----- Data shown
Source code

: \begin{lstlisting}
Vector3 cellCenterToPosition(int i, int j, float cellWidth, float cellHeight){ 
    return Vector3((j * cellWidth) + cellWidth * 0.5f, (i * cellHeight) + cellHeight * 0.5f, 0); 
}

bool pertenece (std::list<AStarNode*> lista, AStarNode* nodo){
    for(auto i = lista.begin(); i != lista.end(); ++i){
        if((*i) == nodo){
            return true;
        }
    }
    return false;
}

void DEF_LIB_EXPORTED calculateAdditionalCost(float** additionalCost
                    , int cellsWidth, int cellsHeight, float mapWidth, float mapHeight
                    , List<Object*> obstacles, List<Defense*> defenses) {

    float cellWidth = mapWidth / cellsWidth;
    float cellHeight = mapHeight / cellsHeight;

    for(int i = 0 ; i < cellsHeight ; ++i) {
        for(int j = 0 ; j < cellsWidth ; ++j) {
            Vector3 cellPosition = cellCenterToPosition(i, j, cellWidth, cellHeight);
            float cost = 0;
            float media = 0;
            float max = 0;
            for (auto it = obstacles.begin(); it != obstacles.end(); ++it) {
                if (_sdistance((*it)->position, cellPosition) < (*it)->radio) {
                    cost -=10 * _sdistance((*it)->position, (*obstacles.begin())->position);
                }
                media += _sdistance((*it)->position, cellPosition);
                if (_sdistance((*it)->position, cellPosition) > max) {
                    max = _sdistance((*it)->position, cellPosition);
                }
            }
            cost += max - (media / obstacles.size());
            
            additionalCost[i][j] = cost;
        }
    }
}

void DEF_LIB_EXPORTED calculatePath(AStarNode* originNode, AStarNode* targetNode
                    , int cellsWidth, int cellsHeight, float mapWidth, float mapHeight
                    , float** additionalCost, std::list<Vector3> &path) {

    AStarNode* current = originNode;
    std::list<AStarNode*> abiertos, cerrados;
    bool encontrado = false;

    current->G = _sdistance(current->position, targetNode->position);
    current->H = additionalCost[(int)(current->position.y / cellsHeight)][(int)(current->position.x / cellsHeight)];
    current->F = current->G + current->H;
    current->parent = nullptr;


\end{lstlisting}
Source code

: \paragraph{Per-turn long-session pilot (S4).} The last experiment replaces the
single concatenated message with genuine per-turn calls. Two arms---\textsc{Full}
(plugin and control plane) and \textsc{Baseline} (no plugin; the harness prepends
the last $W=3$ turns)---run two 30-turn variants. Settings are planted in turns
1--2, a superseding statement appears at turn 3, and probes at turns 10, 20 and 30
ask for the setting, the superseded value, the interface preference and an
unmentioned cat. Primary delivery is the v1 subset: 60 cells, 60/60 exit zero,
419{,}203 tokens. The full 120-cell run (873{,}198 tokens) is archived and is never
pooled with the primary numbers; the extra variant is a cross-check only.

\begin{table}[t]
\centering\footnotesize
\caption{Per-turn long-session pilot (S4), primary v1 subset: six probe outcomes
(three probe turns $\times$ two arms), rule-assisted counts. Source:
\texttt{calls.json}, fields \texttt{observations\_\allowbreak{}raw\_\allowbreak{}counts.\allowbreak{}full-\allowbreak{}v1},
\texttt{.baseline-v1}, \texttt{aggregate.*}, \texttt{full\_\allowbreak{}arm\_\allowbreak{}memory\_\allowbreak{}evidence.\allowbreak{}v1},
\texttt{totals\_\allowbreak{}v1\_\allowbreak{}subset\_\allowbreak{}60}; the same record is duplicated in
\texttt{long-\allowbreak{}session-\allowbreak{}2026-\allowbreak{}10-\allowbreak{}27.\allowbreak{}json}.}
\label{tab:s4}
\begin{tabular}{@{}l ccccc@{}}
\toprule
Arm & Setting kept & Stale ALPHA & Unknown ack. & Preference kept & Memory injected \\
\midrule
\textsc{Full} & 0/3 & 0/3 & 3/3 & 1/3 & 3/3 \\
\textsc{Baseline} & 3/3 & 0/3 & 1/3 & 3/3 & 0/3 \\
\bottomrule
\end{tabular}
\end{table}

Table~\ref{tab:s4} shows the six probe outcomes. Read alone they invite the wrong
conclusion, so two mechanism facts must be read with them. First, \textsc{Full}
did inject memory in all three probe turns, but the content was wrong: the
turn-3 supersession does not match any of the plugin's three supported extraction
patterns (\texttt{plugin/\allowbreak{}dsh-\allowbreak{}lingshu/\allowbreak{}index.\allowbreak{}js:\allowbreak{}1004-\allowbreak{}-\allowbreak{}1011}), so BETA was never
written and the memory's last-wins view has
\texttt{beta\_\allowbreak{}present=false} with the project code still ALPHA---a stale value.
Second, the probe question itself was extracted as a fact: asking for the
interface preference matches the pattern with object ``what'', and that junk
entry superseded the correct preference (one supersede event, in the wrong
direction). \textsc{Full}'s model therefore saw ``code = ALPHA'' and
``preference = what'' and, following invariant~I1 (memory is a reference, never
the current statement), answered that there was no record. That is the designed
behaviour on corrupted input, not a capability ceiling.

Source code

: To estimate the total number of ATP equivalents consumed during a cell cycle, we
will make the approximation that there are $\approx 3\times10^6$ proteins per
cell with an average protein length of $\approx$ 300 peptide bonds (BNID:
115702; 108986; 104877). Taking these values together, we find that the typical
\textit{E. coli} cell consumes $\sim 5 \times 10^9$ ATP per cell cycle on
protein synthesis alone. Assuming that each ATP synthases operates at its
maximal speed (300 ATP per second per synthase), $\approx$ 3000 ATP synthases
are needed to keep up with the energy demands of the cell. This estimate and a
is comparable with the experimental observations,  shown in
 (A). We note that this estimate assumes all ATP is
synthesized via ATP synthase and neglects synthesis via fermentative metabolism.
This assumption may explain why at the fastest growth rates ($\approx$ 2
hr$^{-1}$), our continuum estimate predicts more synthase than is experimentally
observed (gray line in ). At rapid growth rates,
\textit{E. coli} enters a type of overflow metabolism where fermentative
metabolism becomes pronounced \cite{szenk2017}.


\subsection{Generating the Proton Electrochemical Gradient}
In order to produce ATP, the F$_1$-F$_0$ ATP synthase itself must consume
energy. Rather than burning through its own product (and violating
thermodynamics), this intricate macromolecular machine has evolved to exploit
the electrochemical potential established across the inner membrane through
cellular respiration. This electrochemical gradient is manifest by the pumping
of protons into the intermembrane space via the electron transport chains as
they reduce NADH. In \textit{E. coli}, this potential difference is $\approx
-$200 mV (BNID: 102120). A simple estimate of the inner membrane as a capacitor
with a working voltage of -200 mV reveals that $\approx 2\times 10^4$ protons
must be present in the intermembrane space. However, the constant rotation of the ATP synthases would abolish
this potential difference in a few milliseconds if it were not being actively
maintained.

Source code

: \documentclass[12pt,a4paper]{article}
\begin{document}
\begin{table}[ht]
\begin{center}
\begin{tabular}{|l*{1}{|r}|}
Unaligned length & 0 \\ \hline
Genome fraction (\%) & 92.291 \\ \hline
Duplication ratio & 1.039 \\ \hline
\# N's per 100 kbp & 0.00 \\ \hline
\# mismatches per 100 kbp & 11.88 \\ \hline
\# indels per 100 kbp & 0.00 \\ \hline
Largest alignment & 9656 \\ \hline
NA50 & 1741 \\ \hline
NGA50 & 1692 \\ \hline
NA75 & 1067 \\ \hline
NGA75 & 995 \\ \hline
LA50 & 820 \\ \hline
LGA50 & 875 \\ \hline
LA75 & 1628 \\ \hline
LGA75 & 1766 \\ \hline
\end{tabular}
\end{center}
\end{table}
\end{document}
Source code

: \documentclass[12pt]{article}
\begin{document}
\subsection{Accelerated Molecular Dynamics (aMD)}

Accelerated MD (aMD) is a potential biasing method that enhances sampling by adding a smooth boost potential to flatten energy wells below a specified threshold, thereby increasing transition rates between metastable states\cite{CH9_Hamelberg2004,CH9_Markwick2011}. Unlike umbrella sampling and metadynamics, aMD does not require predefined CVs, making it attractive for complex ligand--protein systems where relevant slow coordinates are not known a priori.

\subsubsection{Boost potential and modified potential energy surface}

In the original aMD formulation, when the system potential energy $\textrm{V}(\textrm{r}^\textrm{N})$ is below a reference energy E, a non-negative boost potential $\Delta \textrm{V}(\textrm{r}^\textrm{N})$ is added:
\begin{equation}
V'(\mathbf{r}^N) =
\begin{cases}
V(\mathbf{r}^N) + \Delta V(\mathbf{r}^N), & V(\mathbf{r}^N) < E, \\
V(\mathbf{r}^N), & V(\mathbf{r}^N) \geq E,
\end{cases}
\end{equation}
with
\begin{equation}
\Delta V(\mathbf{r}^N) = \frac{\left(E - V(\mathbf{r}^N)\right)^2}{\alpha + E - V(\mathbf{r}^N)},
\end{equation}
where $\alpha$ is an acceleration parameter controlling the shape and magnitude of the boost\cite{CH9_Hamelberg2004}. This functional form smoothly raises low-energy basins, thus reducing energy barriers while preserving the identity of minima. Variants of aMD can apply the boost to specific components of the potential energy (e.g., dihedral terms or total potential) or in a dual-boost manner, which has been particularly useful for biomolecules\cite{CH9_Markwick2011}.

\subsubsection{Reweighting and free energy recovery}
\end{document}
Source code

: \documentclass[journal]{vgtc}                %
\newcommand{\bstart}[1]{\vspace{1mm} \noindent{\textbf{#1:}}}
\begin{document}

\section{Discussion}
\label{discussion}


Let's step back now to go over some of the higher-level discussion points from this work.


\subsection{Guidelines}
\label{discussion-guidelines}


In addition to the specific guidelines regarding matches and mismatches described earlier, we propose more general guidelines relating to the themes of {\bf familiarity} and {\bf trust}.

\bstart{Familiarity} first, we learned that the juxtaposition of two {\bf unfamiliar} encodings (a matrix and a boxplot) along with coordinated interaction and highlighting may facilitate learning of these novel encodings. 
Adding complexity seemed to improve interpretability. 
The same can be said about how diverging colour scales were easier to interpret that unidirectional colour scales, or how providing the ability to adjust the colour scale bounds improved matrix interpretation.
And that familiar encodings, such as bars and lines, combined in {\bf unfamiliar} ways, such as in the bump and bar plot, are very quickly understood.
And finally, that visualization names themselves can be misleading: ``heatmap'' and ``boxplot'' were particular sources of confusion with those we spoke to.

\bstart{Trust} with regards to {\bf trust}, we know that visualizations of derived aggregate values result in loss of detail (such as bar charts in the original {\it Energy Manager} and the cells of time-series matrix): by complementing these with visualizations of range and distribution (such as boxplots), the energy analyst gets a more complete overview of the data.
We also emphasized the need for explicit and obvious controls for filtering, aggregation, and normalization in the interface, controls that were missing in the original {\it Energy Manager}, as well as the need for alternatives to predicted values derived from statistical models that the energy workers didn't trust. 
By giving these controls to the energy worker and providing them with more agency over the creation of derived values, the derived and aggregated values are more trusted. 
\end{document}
----------
Your objective
Your reply should hold only the lines from the first line of the records through the one with "float max = 0;", reproduced word for word.

The answer
Source code

: \begin{lstlisting}
Vector3 cellCenterToPosition(int i, int j, float cellWidth, float cellHeight){ 
    return Vector3((j * cellWidth) + cellWidth * 0.5f, (i * cellHeight) + cellHeight * 0.5f, 0); 
}

bool pertenece (std::list<AStarNode*> lista, AStarNode* nodo){
    for(auto i = lista.begin(); i != lista.end(); ++i){
        if((*i) == nodo){
            return true;
        }
    }
    return false;
}

void DEF_LIB_EXPORTED calculateAdditionalCost(float** additionalCost
                    , int cellsWidth, int cellsHeight, float mapWidth, float mapHeight
                    , List<Object*> obstacles, List<Defense*> defenses) {

    float cellWidth = mapWidth / cellsWidth;
    float cellHeight = mapHeight / cellsHeight;

    for(int i = 0 ; i < cellsHeight ; ++i) {
        for(int j = 0 ; j < cellsWidth ; ++j) {
            Vector3 cellPosition = cellCenterToPosition(i, j, cellWidth, cellHeight);
            float cost = 0;
            float media = 0;
            float max = 0;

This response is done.